Venimos de una cultura que en el siglo XVII consideraba que mantener relaciones con la esposa “de otro hombre” era “la mayor invasión de la propiedad”, que “un hombre no podía recibir una provocación mayor”. Hasta 1963, hace 57 años, se justificaba el asesinato de la “mujer adúltera”. Aquello de los crímenes pasionales que todavía resuenan en algún titular. El adulterio fue delito hasta 1978 en este país.
Y en esto llegó la pandemia
En marzo de 2020 se para el mundo, nos encerramos en las casas (quienes tenemos), porque un ser invisible pone en jaque nuestra supervivencia y, especialmente la fragilidad de nuestra maltrecha sanidad pública, víctima del sálvese quien pueda de las privatizaciones, tan liberales ellas. Se para la actividad económica, disparándose las cifras de desempleo (vía ERTE o no), se cierran escuelas, mientras policías y militares vigilan las calles. Un escenario distópico digno de películas de serie B que tantas tardes de sábado nos acunaron en el sofá.
El covid fundió en negro nuestras certezas, nos desplazó de la que creíamos cúspide de las especies, nos dijo que con el individualismo no vamos a ninguna parte, nos dejó desnudos, sin poder deambular por el espacio público con el disfraz del rango económico y laboral con el que cumplíamos el mandato de proveedores… Hasta el liberalismo estiró su mano pedigüeña a papá Estado, al mismo que desmanteló en el último medio siglo.
Pero no todo han sido aplausos y memes buenrollistas. Sin ánimo de aguarle el optimismo a nadie, ni la fe en la humanidad y en su capacidad de reinventarse en armonía (sonido de violines). Poco entrenados en navegar por la vulnerabilidad de presentes y futuros inciertos, se dispararon las frustraciones que, con escasas habilidades para su gestión, multiplicaron los casos de violencia machista.

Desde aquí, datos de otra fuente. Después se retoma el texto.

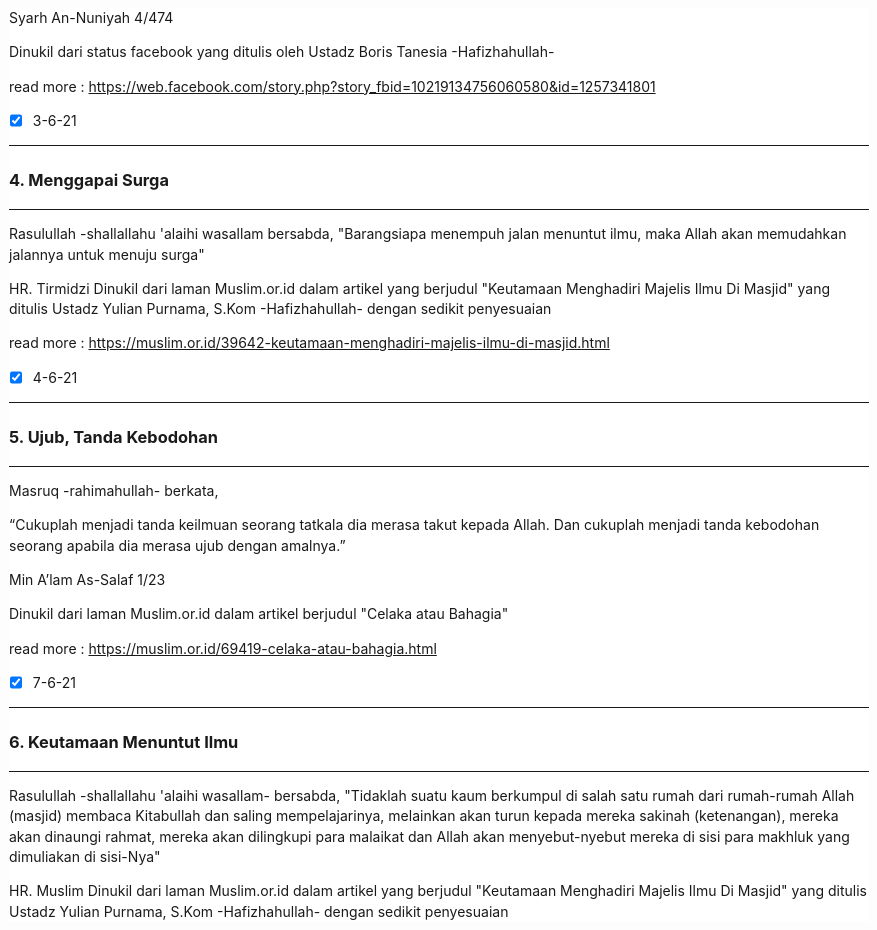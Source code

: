 Syarh An-Nuniyah 4/474

Dinukil dari status facebook
yang ditulis oleh Ustadz Boris Tanesia -Hafizhahullah-

read more : https://web.facebook.com/story.php?story_fbid=10219134756060580&id=1257341801

- [x] 3-6-21 

___

### 4. Menggapai Surga

---

Rasulullah -shallallahu 'alaihi wasallam bersabda,
"Barangsiapa menempuh jalan menuntut ilmu, maka Allah akan memudahkan jalannya untuk menuju surga"

HR. Tirmidzi
Dinukil dari laman Muslim.or.id dalam artikel yang berjudul "Keutamaan Menghadiri Majelis Ilmu Di Masjid"
yang ditulis Ustadz Yulian Purnama, S.Kom -Hafizhahullah- dengan sedikit penyesuaian

read more : https://muslim.or.id/39642-keutamaan-menghadiri-majelis-ilmu-di-masjid.html

- [x] 4-6-21 

___

### 5. Ujub, Tanda Kebodohan

___

Masruq -rahimahullah- berkata,

“Cukuplah menjadi tanda keilmuan seorang tatkala dia merasa takut kepada Allah. Dan cukuplah menjadi tanda kebodohan seorang apabila dia merasa ujub dengan amalnya.”

Min A’lam As-Salaf 1/23

Dinukil dari laman Muslim.or.id dalam artikel berjudul "Celaka atau Bahagia"

read more : https://muslim.or.id/69419-celaka-atau-bahagia.html

- [x] 7-6-21 

___

### 6. Keutamaan Menuntut Ilmu

---

Rasulullah -shallallahu 'alaihi wasallam- bersabda,
"Tidaklah suatu kaum berkumpul di salah satu rumah dari rumah-rumah Allah (masjid) membaca Kitabullah dan saling mempelajarinya, melainkan akan turun kepada mereka sakinah (ketenangan), mereka akan dinaungi rahmat, mereka akan dilingkupi para malaikat dan Allah akan menyebut-nyebut mereka di sisi para makhluk yang dimuliakan di sisi-Nya"

HR. Muslim
Dinukil dari laman Muslim.or.id dalam artikel yang berjudul "Keutamaan Menghadiri Majelis Ilmu Di Masjid"
yang ditulis Ustadz Yulian Purnama, S.Kom -Hafizhahullah- dengan sedikit penyesuaian
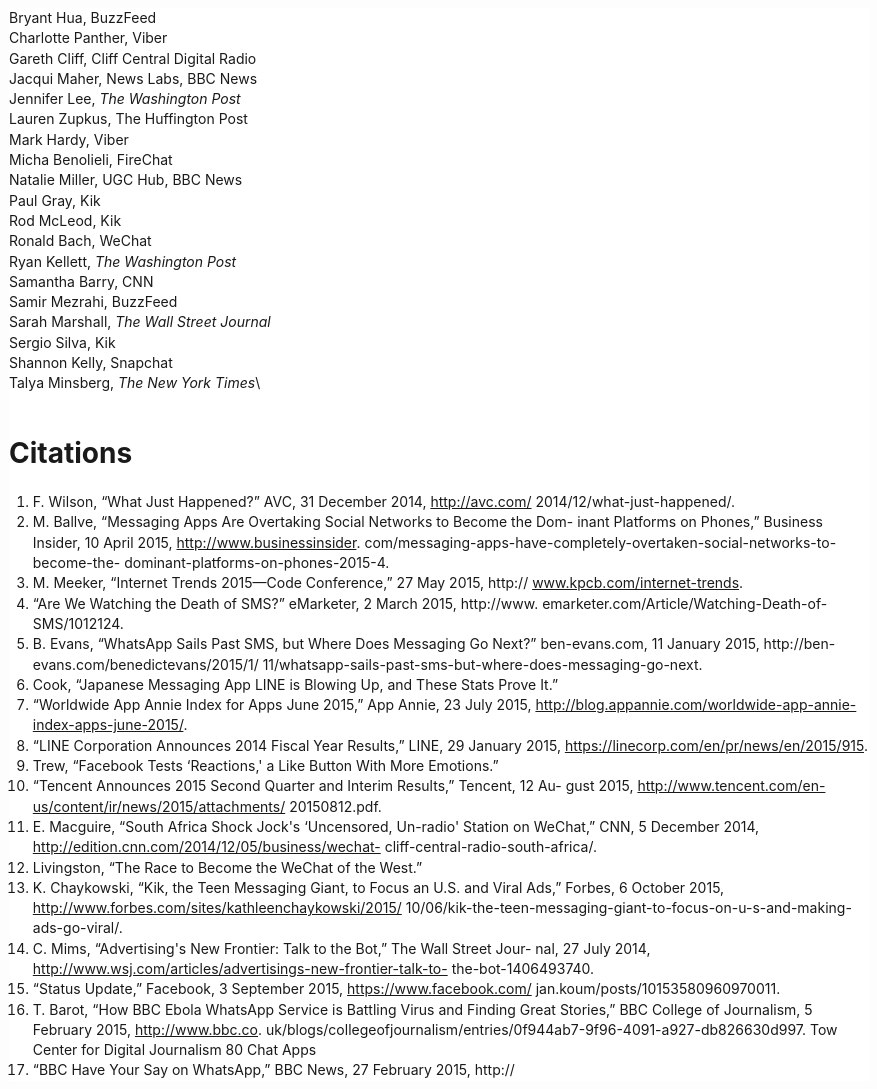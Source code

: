 Bryant Hua, BuzzFeed\
Charlotte Panther, Viber\
Gareth Cliff, Cliff Central Digital Radio\
Jacqui Maher, News Labs, BBC News\
Jennifer Lee, *The Washington Post*\
Lauren Zupkus, The Huffington Post\
Mark Hardy, Viber\
Micha Benolieli, FireChat\
Natalie Miller, UGC Hub, BBC News\
Paul Gray, Kik\
Rod McLeod, Kik\
Ronald Bach, WeChat\
Ryan Kellett, *The Washington Post*\
Samantha Barry, CNN\
Samir Mezrahi, BuzzFeed\
Sarah Marshall, *The Wall Street Journal*\
Sergio Silva, Kik\
Shannon Kelly, Snapchat\
Talya Minsberg, *The New York Times*\

Citations
=========

1. F. Wilson, “What Just Happened?” AVC, 31 December 2014, http://avc.com/
2014/12/what-just-happened/.
2. M. Ballve, “Messaging Apps Are Overtaking Social Networks to Become the Dom-
inant Platforms on Phones,” Business Insider, 10 April 2015, http://www.businessinsider.
com/messaging-apps-have-completely-overtaken-social-networks-to-become-the-
dominant-platforms-on-phones-2015-4.
3. M. Meeker, “Internet Trends 2015—Code Conference,” 27 May 2015, http://
www.kpcb.com/internet-trends.
4. “Are We Watching the Death of SMS?” eMarketer, 2 March 2015, http://www.
emarketer.com/Article/Watching-Death-of-SMS/1012124.
5. B. Evans, “WhatsApp Sails Past SMS, but Where Does Messaging Go Next?”
ben-evans.com, 11 January 2015, http://ben- evans.com/benedictevans/2015/1/
11/whatsapp-sails-past-sms-but-where-does-messaging-go-next.
6. Cook, “Japanese Messaging App LINE is Blowing Up, and These Stats Prove
It.”
7. “Worldwide App Annie Index for Apps June 2015,” App Annie, 23 July 2015,
http://blog.appannie.com/worldwide-app-annie-index-apps-june-2015/.
8. “LINE Corporation Announces 2014 Fiscal Year Results,” LINE, 29 January 2015,
https://linecorp.com/en/pr/news/en/2015/915.
9. Trew, “Facebook Tests ‘Reactions,' a Like Button With More Emotions.”
10. “Tencent Announces 2015 Second Quarter and Interim Results,” Tencent, 12 Au-
gust 2015, http://www.tencent.com/en-us/content/ir/news/2015/attachments/
20150812.pdf.
11. E. Macguire, “South Africa Shock Jock's ‘Uncensored, Un-radio' Station on WeChat,”
CNN, 5 December 2014, http://edition.cnn.com/2014/12/05/business/wechat-
cliff-central-radio-south-africa/.
12. Livingston, “The Race to Become the WeChat of the West.”
13. K. Chaykowski, “Kik, the Teen Messaging Giant, to Focus an U.S. and Viral Ads,”
Forbes, 6 October 2015, http://www.forbes.com/sites/kathleenchaykowski/2015/
10/06/kik-the-teen-messaging-giant-to-focus-on-u-s-and-making-ads-go-viral/.
14. C. Mims, “Advertising's New Frontier: Talk to the Bot,” The Wall Street Jour-
nal, 27 July 2014, http://www.wsj.com/articles/advertisings-new-frontier-talk-to-
the-bot-1406493740.
15. “Status Update,” Facebook, 3 September 2015, https://www.facebook.com/
jan.koum/posts/10153580960970011.
16. T. Barot, “How BBC Ebola WhatsApp Service is Battling Virus and Finding
Great Stories,” BBC College of Journalism, 5 February 2015, http://www.bbc.co.
uk/blogs/collegeofjournalism/entries/0f944ab7-9f96-4091-a927-db826630d997.
Tow Center for Digital Journalism
80 Chat Apps
17. “BBC Have Your Say on WhatsApp,” BBC News, 27 February 2015, http://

Al mismo tiempo, los hombres no tardamos en apropiarnos de los permisos para salir de casa. Siempre dispuestos a correr riesgos por el bien de su manada (como argumentario, bien vale para echarse un cigarro en la calle). Un privilegio es siempre un privilegio. En breve llenamos los supermercados (nunca vi a tantos hombres haciendo la compra, eso sí, muy desorientados, sin remota idea de dónde encontrar cada producto). Paseamos a los perros, luego a los niños y hasta a las abuelas.
De puertas para adentro, habrá que observar si hubo implicación en las tareas domésticas y de cuidados, con qué talante entramos en ese nuevo espacio. Si conquistamos territorios ajenos, imponiendo nuestras normas, obviando las ya existentes, las de quienes desarrollaron esas tareas siempre. Si para adornar, nos convertimos de la noche a la mañana en glamurosos másters chefs, reclamando público reconocimiento.
Las redes sociales, a tono con el debate político, rebosaron virulencia y testosterona, más preocupación por el protagonismo que por el hallazgo de soluciones. Por salir en la foto, aunque sea un ridículo meme. Un meme en el que te colocas frente al espejo no para verte, sino para que te vean. Y sin mascarilla, que dice Trump, en voz alta y sin vergüenza, que eso es síntoma de debilidad. Más de lo mismo.